## [Task statement]
From the records below, take each line where the string "Kubernetes" shows up and copy it.

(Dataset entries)
___

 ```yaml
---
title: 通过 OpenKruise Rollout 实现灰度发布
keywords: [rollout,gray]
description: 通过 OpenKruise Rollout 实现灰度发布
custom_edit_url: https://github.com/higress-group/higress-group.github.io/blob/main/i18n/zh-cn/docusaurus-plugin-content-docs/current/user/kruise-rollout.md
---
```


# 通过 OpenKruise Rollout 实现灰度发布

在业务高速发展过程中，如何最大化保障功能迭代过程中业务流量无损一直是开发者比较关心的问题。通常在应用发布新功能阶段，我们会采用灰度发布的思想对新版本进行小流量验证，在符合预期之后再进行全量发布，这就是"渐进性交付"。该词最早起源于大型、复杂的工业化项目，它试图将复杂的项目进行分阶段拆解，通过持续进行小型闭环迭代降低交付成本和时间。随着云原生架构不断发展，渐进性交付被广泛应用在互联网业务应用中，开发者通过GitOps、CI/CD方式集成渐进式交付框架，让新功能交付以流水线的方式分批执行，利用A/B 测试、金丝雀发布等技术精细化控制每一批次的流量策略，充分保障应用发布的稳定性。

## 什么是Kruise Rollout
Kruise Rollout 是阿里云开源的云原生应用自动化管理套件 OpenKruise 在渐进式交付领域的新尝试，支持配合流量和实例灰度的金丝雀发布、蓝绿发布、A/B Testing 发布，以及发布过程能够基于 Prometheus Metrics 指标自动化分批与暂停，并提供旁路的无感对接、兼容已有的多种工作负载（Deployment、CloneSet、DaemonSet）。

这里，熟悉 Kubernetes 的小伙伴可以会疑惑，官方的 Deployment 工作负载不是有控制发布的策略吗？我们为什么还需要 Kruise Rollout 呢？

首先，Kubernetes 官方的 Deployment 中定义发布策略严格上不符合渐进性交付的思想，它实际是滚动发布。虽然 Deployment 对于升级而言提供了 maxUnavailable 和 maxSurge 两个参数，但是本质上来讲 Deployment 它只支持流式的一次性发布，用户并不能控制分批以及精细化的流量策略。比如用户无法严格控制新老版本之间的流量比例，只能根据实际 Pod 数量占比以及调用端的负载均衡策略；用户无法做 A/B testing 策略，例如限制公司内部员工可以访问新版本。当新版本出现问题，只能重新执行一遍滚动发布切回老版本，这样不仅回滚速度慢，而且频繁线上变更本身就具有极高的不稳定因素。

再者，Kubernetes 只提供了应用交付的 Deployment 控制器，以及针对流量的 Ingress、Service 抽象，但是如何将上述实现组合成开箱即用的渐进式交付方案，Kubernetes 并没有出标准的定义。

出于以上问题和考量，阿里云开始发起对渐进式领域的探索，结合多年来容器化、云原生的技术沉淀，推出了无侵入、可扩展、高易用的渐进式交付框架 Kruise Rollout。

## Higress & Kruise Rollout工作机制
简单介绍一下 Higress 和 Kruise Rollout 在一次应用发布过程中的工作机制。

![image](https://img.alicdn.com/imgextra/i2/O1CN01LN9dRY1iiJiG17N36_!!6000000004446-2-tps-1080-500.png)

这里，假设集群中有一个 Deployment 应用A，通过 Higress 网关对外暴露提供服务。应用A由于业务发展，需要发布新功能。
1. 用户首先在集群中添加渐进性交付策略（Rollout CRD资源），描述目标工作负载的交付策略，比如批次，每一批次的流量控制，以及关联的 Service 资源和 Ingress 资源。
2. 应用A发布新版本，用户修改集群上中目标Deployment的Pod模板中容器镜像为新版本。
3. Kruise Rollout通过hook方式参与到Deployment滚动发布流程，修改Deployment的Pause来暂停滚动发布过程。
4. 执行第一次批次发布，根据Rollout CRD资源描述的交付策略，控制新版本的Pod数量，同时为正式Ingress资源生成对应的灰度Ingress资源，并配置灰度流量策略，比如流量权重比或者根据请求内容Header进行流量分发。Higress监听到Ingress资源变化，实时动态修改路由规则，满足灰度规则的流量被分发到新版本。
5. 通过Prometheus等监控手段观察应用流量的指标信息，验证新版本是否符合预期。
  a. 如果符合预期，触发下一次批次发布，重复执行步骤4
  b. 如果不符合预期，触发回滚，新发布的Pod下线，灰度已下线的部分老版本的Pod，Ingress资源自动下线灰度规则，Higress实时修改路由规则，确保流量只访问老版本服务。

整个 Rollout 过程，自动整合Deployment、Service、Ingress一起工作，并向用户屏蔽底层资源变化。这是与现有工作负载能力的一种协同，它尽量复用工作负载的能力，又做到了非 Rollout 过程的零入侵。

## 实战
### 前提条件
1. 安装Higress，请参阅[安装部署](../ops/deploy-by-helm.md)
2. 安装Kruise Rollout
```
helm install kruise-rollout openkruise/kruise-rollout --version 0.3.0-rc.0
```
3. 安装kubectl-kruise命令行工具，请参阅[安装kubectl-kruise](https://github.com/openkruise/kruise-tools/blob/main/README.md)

___

## [Expected answer]
这里，熟悉 Kubernetes 的小伙伴可以会疑惑，官方的 Deployment 工作负载不是有控制发布的策略吗？我们为什么还需要 Kruise Rollout 呢？
首先，Kubernetes 官方的 Deployment 中定义发布策略严格上不符合渐进性交付的思想，它实际是滚动发布。虽然 Deployment 对于升级而言提供了 maxUnavailable 和 maxSurge 两个参数，但是本质上来讲 Deployment 它只支持流式的一次性发布，用户并不能控制分批以及精细化的流量策略。比如用户无法严格控制新老版本之间的流量比例，只能根据实际 Pod 数量占比以及调用端的负载均衡策略；用户无法做 A/B testing 策略，例如限制公司内部员工可以访问新版本。当新版本出现问题，只能重新执行一遍滚动发布切回老版本，这样不仅回滚速度慢，而且频繁线上变更本身就具有极高的不稳定因素。
再者，Kubernetes 只提供了应用交付的 Deployment 控制器，以及针对流量的 Ingress、Service 抽象，但是如何将上述实现组合成开箱即用的渐进式交付方案，Kubernetes 并没有出标准的定义。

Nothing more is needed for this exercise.